Compte tenu du nombre impressionnant de collèges jésuites répartis sur tous les continents, on pourrait croire que la mission de l’ordre est celle d’enseigner. Son fondateur, Ignace de Loyola, n’avait qu’un rêve : évangéliser les infidèles. Après un séjour infructueux à Jérusalem, il prit conscience que l’avenir de l’apostolat était dorénavant dans les Amériques, les Indes, la Chine et le Japon. En ce sens, saint François Xavier et les saints Martyrs canadiens sont représentatifs de la vocation première de la Compagnie de Jésus.

L’enseignement jésuite est le fruit du hasard et d’une philosophie du hasard. « Il faut retrouver les brebis perdues et combattre pour leurs âmes, là où leurs âmes se trouvent et par tous les moyens à notre disposition », décrète Loyola. Les jésuites, bien sûr, dès le début, ont fondé des collèges pour former des jésuites. Rien de moins que 15 ans de préparation. Un premier à Messine, en 1548. Puis, le hasard. Le vice-roi de Catalogne avise Loyola que les notables de Messine aimeraient qu’on y ouvre aussi un collège mixte où seraient admis des laïcs et des candidats de l’ordre. Les bourgeois s’offrent à payer pour le collège. L’occasion fait le larron. 

C’est un hit ! Et le modèle se multiplie à travers toute l’Europe. Des collèges progressifs où les élèves sont groupés selon leurs aptitudes et non leur âge. Chaque classe est sous la tutelle de son professeur. L’enseignement est en latin et les châtiments corporels sont interdits. Le succès est tel que les luthériens se rendent comptent un jour que les fils de la bourgeoisie protestante étudient dans des collèges jésuites, alors que dans l’intention, c’était une arme contre le protestantisme. 

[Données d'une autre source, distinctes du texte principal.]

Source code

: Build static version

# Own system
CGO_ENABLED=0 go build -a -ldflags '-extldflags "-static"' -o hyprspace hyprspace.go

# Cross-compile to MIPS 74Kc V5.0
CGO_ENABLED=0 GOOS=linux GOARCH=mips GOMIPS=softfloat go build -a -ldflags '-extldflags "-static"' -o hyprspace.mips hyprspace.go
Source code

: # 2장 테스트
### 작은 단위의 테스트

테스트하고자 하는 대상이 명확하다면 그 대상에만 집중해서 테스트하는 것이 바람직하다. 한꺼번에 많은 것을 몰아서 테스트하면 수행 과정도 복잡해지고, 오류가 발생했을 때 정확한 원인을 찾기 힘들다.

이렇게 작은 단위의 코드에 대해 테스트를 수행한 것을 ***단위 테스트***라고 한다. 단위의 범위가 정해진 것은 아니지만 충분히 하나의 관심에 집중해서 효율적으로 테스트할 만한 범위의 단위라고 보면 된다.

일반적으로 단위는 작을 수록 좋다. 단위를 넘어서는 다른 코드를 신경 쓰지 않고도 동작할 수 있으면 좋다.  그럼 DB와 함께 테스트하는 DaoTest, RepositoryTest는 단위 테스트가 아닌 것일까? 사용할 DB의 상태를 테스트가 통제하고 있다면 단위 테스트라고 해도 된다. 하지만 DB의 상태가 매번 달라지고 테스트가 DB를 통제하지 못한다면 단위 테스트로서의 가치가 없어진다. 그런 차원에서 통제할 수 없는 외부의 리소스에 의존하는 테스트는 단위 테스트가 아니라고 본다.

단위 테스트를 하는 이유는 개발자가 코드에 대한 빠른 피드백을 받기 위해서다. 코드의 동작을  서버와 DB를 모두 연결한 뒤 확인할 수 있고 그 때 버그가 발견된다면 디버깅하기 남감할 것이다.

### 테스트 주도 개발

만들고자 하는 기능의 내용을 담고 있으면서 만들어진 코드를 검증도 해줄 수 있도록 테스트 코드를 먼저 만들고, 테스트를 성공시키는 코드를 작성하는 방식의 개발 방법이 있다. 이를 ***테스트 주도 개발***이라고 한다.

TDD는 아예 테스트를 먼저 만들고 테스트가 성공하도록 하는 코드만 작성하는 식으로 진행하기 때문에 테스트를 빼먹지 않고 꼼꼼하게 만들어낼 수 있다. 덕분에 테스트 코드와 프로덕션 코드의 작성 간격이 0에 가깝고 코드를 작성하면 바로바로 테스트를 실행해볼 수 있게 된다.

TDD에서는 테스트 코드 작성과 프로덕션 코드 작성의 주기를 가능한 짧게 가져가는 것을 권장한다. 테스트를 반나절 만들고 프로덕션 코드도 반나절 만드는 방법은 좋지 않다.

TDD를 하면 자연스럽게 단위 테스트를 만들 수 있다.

L’ouverture d’un collège est autorisée uniquement lorsqu’il est autosuffisant économiquement et lorsqu’on peut trouver des professeurs, parce que c’est une corvée pour les jésuites qui, comme leur général,  rêvent d’aventures missionnaires.  

On a souvent reproché aux jésuites de ne s’intéresser qu’à l’éducation de l’élite. Le but des jésuites en accueillant dans leurs collèges les jeunes gens des classes nobles, riches, dirigeantes, aurait été, par leur intermédiaire, de commander aux peuples. À former une élite serait plus juste et pas nécessairement celle que l’élite en place souhaite.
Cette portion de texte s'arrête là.